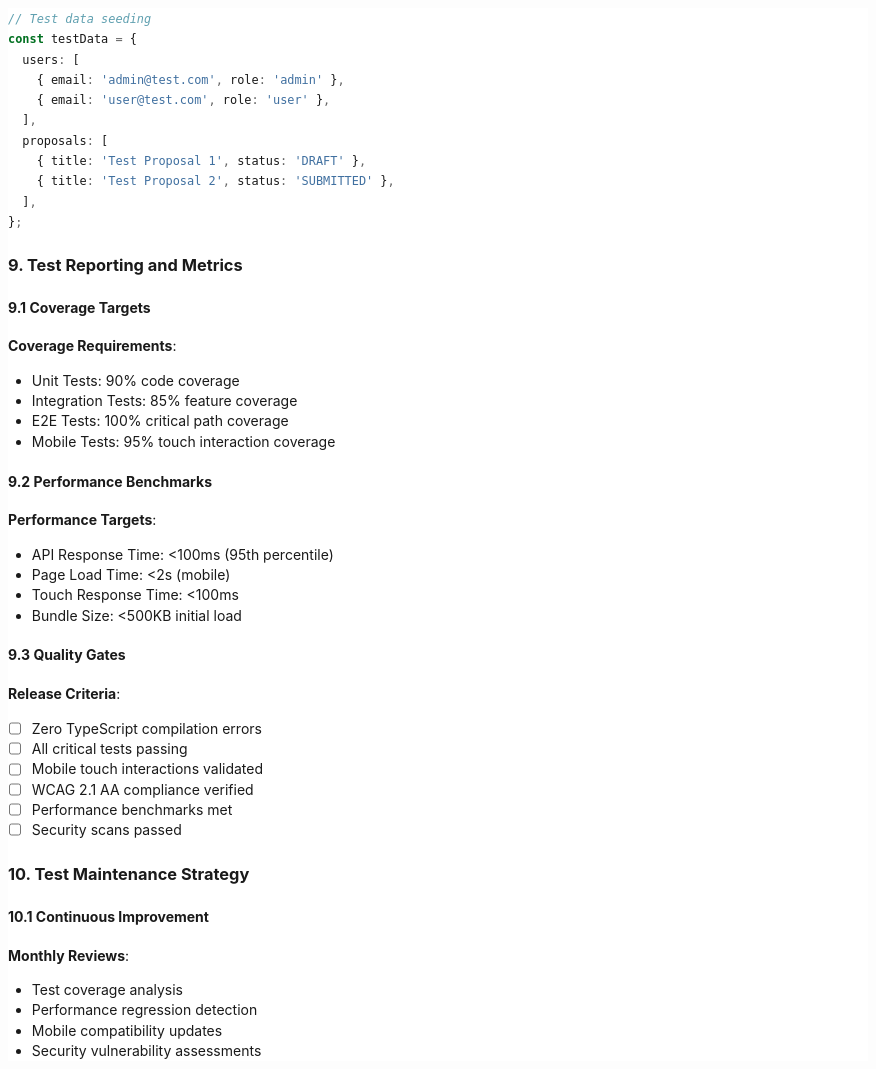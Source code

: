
 ```typescript
// Test data seeding
const testData = {
  users: [
    { email: 'admin@test.com', role: 'admin' },
    { email: 'user@test.com', role: 'user' },
  ],
  proposals: [
    { title: 'Test Proposal 1', status: 'DRAFT' },
    { title: 'Test Proposal 2', status: 'SUBMITTED' },
  ],
};
```

### 9. Test Reporting and Metrics

#### 9.1 Coverage Targets

**Coverage Requirements**:

- Unit Tests: 90% code coverage
- Integration Tests: 85% feature coverage
- E2E Tests: 100% critical path coverage
- Mobile Tests: 95% touch interaction coverage

#### 9.2 Performance Benchmarks

**Performance Targets**:

- API Response Time: <100ms (95th percentile)
- Page Load Time: <2s (mobile)
- Touch Response Time: <100ms
- Bundle Size: <500KB initial load

#### 9.3 Quality Gates

**Release Criteria**:

- [ ] Zero TypeScript compilation errors
- [ ] All critical tests passing
- [ ] Mobile touch interactions validated
- [ ] WCAG 2.1 AA compliance verified
- [ ] Performance benchmarks met
- [ ] Security scans passed

### 10. Test Maintenance Strategy

#### 10.1 Continuous Improvement

**Monthly Reviews**:

- Test coverage analysis
- Performance regression detection
- Mobile compatibility updates
- Security vulnerability assessments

■ ■ ■ ■ ■

=== Aim of the task ===
From the line that contains "- Test coverage analysis" down to the last line of the listing above, repeat each line exactly, and include nothing else.

=== Solution for this exercise ===
- Test coverage analysis
- Performance regression detection
- Mobile compatibility updates
- Security vulnerability assessments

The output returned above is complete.